Mechanical Effect of Sea Spray on Tropical Cyclone Intensity under Idealized Conditions

Sea spray affects a Tropical Cyclone (TC) both thermodynamically and mechanically. The purpose of this work is to study the mechanical effect of the spray on the idealized hurricane dynamics. This has been achieved through implementation of the mathematical model that describes spray-turbulent flow interaction into the numerical weather prediction code. The mathematical model (Rastigejev et al., 2011) is based on the Monin-Obukhov Similarity (MOS). The model accounts for the decrease in turbulence intensity due to vertical spray stratification that causes reduction in the vertical heat fluxes and decrease in the secondary circulation. Note, the mathematical model does not account for direct impact of the spray on the vertical heat fluxes, but considers only the mechanical effects of the sea spray, therefore, any thermodynamic changes in the system (e.g changes in heat fluxes, temperature distribution) are caused by the mechanical impact of the spray indirectly during the evolution of the hurricane.

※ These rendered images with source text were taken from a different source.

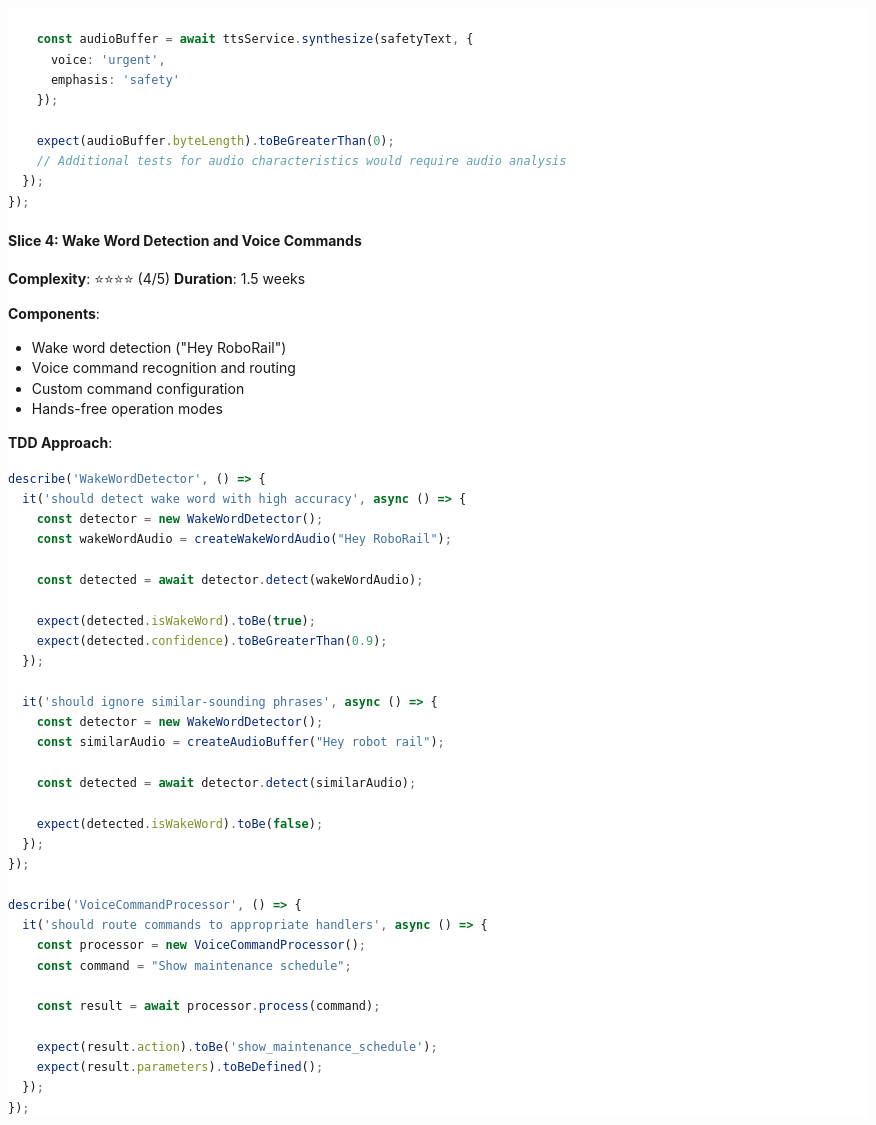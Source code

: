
 ```typescript
    
    const audioBuffer = await ttsService.synthesize(safetyText, {
      voice: 'urgent',
      emphasis: 'safety'
    });
    
    expect(audioBuffer.byteLength).toBeGreaterThan(0);
    // Additional tests for audio characteristics would require audio analysis
  });
});
```

#### Slice 4: Wake Word Detection and Voice Commands
**Complexity**: ⭐⭐⭐⭐ (4/5)
**Duration**: 1.5 weeks

**Components**:
- Wake word detection ("Hey RoboRail")
- Voice command recognition and routing
- Custom command configuration
- Hands-free operation modes

**TDD Approach**:
```typescript
describe('WakeWordDetector', () => {
  it('should detect wake word with high accuracy', async () => {
    const detector = new WakeWordDetector();
    const wakeWordAudio = createWakeWordAudio("Hey RoboRail");
    
    const detected = await detector.detect(wakeWordAudio);
    
    expect(detected.isWakeWord).toBe(true);
    expect(detected.confidence).toBeGreaterThan(0.9);
  });
  
  it('should ignore similar-sounding phrases', async () => {
    const detector = new WakeWordDetector();
    const similarAudio = createAudioBuffer("Hey robot rail");
    
    const detected = await detector.detect(similarAudio);
    
    expect(detected.isWakeWord).toBe(false);
  });
});

describe('VoiceCommandProcessor', () => {
  it('should route commands to appropriate handlers', async () => {
    const processor = new VoiceCommandProcessor();
    const command = "Show maintenance schedule";
    
    const result = await processor.process(command);
    
    expect(result.action).toBe('show_maintenance_schedule');
    expect(result.parameters).toBeDefined();
  });
});
```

In this work we have performed a series of numerical simulations of the idealized TC with different concentrations of sea spray. We have found that the structural characteristics of the storm alter as the sea spray concentration increases, specifically the following changes have been observed: 1) increase in the TC asymmetries, 2) longer maturing time of the hurricane, 3) outward shift in the storm eyewall location, 4) decrease in the vertical extent of reflectivities, 5) reduction in horizontal wind speeds, 6) decrease in the vertical motion and horizontal convergence of the hurricane, and 7) reduction of the total heat flux due to suppressed turbulence.